(Pictures paired with source code)
========================

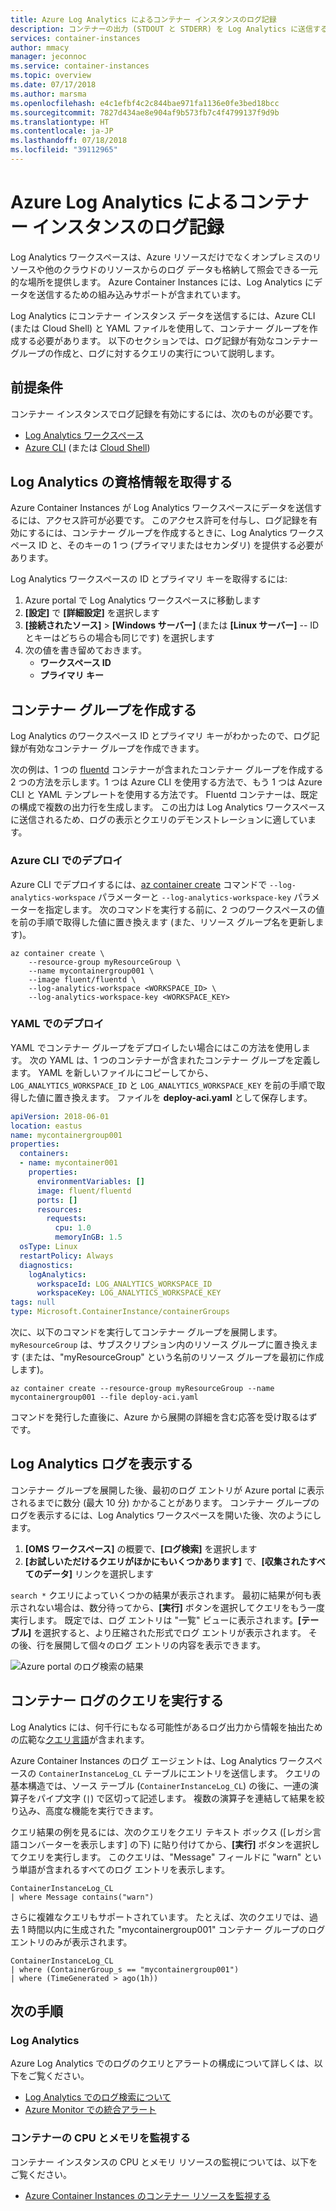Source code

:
 ```yaml
---
title: Azure Log Analytics によるコンテナー インスタンスのログ記録
description: コンテナーの出力 (STDOUT と STDERR) を Log Analytics に送信する方法を説明します。
services: container-instances
author: mmacy
manager: jeconnoc
ms.service: container-instances
ms.topic: overview
ms.date: 07/17/2018
ms.author: marsma
ms.openlocfilehash: e4c1efbf4c2c844bae971fa1136e0fe3bed18bcc
ms.sourcegitcommit: 7827d434ae8e904af9b573fb7c4f4799137f9d9b
ms.translationtype: HT
ms.contentlocale: ja-JP
ms.lasthandoff: 07/18/2018
ms.locfileid: "39112965"
---
```

# <a name="container-instance-logging-with-azure-log-analytics"></a>Azure Log Analytics によるコンテナー インスタンスのログ記録

Log Analytics ワークスペースは、Azure リソースだけでなくオンプレミスのリソースや他のクラウドのリソースからのログ データも格納して照会できる一元的な場所を提供します。 Azure Container Instances には、Log Analytics にデータを送信するための組み込みサポートが含まれています。

Log Analytics にコンテナー インスタンス データを送信するには、Azure CLI (または Cloud Shell) と YAML ファイルを使用して、コンテナー グループを作成する必要があります。 以下のセクションでは、ログ記録が有効なコンテナー グループの作成と、ログに対するクエリの実行について説明します。

## <a name="prerequisites"></a>前提条件

コンテナー インスタンスでログ記録を有効にするには、次のものが必要です。

* [Log Analytics ワークスペース](../log-analytics/log-analytics-quick-create-workspace.md)
* [Azure CLI](/cli/azure/install-azure-cli) (または [Cloud Shell](/azure/cloud-shell/overview))

## <a name="get-log-analytics-credentials"></a>Log Analytics の資格情報を取得する

Azure Container Instances が Log Analytics ワークスペースにデータを送信するには、アクセス許可が必要です。 このアクセス許可を付与し、ログ記録を有効にするには、コンテナー グループを作成するときに、Log Analytics ワークスペース ID と、そのキーの 1 つ (プライマリまたはセカンダリ) を提供する必要があります。

Log Analytics ワークスペースの ID とプライマリ キーを取得するには:

1. Azure portal で Log Analytics ワークスペースに移動します
1. **[設定]** で **[詳細設定]** を選択します
1. **[接続されたソース]** > **[Windows サーバー]** (または **[Linux サーバー]** -- ID とキーはどちらの場合も同じです) を選択します
1. 次の値を書き留めておきます。
   * **ワークスペース ID**
   * **プライマリ キー**

## <a name="create-container-group"></a>コンテナー グループを作成する

Log Analytics のワークスペース ID とプライマリ キーがわかったので、ログ記録が有効なコンテナー グループを作成できます。

次の例は、1 つの [fluentd][fluentd] コンテナーが含まれたコンテナー グループを作成する 2 つの方法を示します。1 つは Azure CLI を使用する方法で、もう 1 つは Azure CLI と YAML テンプレートを使用する方法です。 Fluentd コンテナーは、既定の構成で複数の出力行を生成します。 この出力は Log Analytics ワークスペースに送信されるため、ログの表示とクエリのデモンストレーションに適しています。

### <a name="deploy-with-azure-cli"></a>Azure CLI でのデプロイ

Azure CLI でデプロイするには、[az container create][az-container-create] コマンドで `--log-analytics-workspace` パラメーターと `--log-analytics-workspace-key` パラメーターを指定します。 次のコマンドを実行する前に、2 つのワークスペースの値を前の手順で取得した値に置き換えます (また、リソース グループ名を更新します)。

```azurecli-interactive
az container create \
    --resource-group myResourceGroup \
    --name mycontainergroup001 \
    --image fluent/fluentd \
    --log-analytics-workspace <WORKSPACE_ID> \
    --log-analytics-workspace-key <WORKSPACE_KEY>
```

### <a name="deploy-with-yaml"></a>YAML でのデプロイ

YAML でコンテナー グループをデプロイしたい場合にはこの方法を使用します。 次の YAML は、1 つのコンテナーが含まれたコンテナー グループを定義します。 YAML を新しいファイルにコピーしてから、`LOG_ANALYTICS_WORKSPACE_ID` と `LOG_ANALYTICS_WORKSPACE_KEY` を前の手順で取得した値に置き換えます。 ファイルを **deploy-aci.yaml** として保存します。

```yaml
apiVersion: 2018-06-01
location: eastus
name: mycontainergroup001
properties:
  containers:
  - name: mycontainer001
    properties:
      environmentVariables: []
      image: fluent/fluentd
      ports: []
      resources:
        requests:
          cpu: 1.0
          memoryInGB: 1.5
  osType: Linux
  restartPolicy: Always
  diagnostics:
    logAnalytics:
      workspaceId: LOG_ANALYTICS_WORKSPACE_ID
      workspaceKey: LOG_ANALYTICS_WORKSPACE_KEY
tags: null
type: Microsoft.ContainerInstance/containerGroups
```

次に、以下のコマンドを実行してコンテナー グループを展開します。`myResourceGroup` は、サブスクリプション内のリソース グループに置き換えます (または、"myResourceGroup" という名前のリソース グループを最初に作成します)。

```azurecli-interactive
az container create --resource-group myResourceGroup --name mycontainergroup001 --file deploy-aci.yaml
```

コマンドを発行した直後に、Azure から展開の詳細を含む応答を受け取るはずです。

## <a name="view-logs-in-log-analytics"></a>Log Analytics ログを表示する

コンテナー グループを展開した後、最初のログ エントリが Azure portal に表示されるまでに数分 (最大 10 分) かかることがあります。 コンテナー グループのログを表示するには、Log Analytics ワークスペースを開いた後、次のようにします。

1. **[OMS ワークスペース]** の概要で、**[ログ検索]** を選択します
1. **[お試しいただけるクエリがほかにもいくつかあります]** で、**[収集されたすべてのデータ]** リンクを選択します

`search *` クエリによっていくつかの結果が表示されます。 最初に結果が何も表示されない場合は、数分待ってから、**[実行]** ボタンを選択してクエリをもう一度実行します。 既定では、ログ エントリは "一覧" ビューに表示されます。**[テーブル]** を選択すると、より圧縮された形式でログ エントリが表示されます。 その後、行を展開して個々のログ エントリの内容を表示できます。

![Azure portal のログ検索の結果][log-search-01]

## <a name="query-container-logs"></a>コンテナー ログのクエリを実行する

Log Analytics には、何千行にもなる可能性があるログ出力から情報を抽出ための広範な[クエリ言語][query_lang]が含まれます。

Azure Container Instances のログ エージェントは、Log Analytics ワークスペースの `ContainerInstanceLog_CL` テーブルにエントリを送信します。 クエリの基本構造では、ソース テーブル (`ContainerInstanceLog_CL`) の後に、一連の演算子をパイプ文字 (`|`) で区切って記述します。 複数の演算子を連結して結果を絞り込み、高度な機能を実行できます。

クエリ結果の例を見るには、次のクエリをクエリ テキスト ボックス ([レガシ言語コンバーターを表示します] の下) に貼り付けてから、**[実行]** ボタンを選択してクエリを実行します。 このクエリは、"Message" フィールドに "warn" という単語が含まれるすべてのログ エントリを表示します。

```query
ContainerInstanceLog_CL
| where Message contains("warn")
```

さらに複雑なクエリもサポートされています。 たとえば、次のクエリでは、過去 1 時間以内に生成された "mycontainergroup001" コンテナー グループのログ エントリのみが表示されます。

```query
ContainerInstanceLog_CL
| where (ContainerGroup_s == "mycontainergroup001")
| where (TimeGenerated > ago(1h))
```

## <a name="next-steps"></a>次の手順

### <a name="log-analytics"></a>Log Analytics

Azure Log Analytics でのログのクエリとアラートの構成について詳しくは、以下をご覧ください。

* [Log Analytics でのログ検索について](../log-analytics/log-analytics-log-search.md)
* [Azure Monitor での統合アラート](../monitoring-and-diagnostics/monitoring-overview-unified-alerts.md)

### <a name="monitor-container-cpu-and-memory"></a>コンテナーの CPU とメモリを監視する

コンテナー インスタンスの CPU とメモリ リソースの監視については、以下をご覧ください。

* [Azure Container Instances のコンテナー リソースを監視する](container-instances-monitor.md)

<!-- IMAGES -->
[log-search-01]: ./media/container-instances-log-analytics/portal-query-01.png

<!-- LINKS - External -->
[fluentd]: https://hub.docker.com/r/fluent/fluentd/
[query_lang]: https://docs.loganalytics.io/

<!-- LINKS - Internal -->
[az-container-create]: /cli/azure/container#az-container-create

========================

TASK INSTRUCTIONS: For every line in the data above that has the string "portal", return that line.

RESPONSE TO THE TASK:
1. Azure portal で Log Analytics ワークスペースに移動します
コンテナー グループを展開した後、最初のログ エントリが Azure portal に表示されるまでに数分 (最大 10 分) かかることがあります。 コンテナー グループのログを表示するには、Log Analytics ワークスペースを開いた後、次のようにします。
![Azure portal のログ検索の結果][log-search-01]
[log-search-01]: ./media/container-instances-log-analytics/portal-query-01.png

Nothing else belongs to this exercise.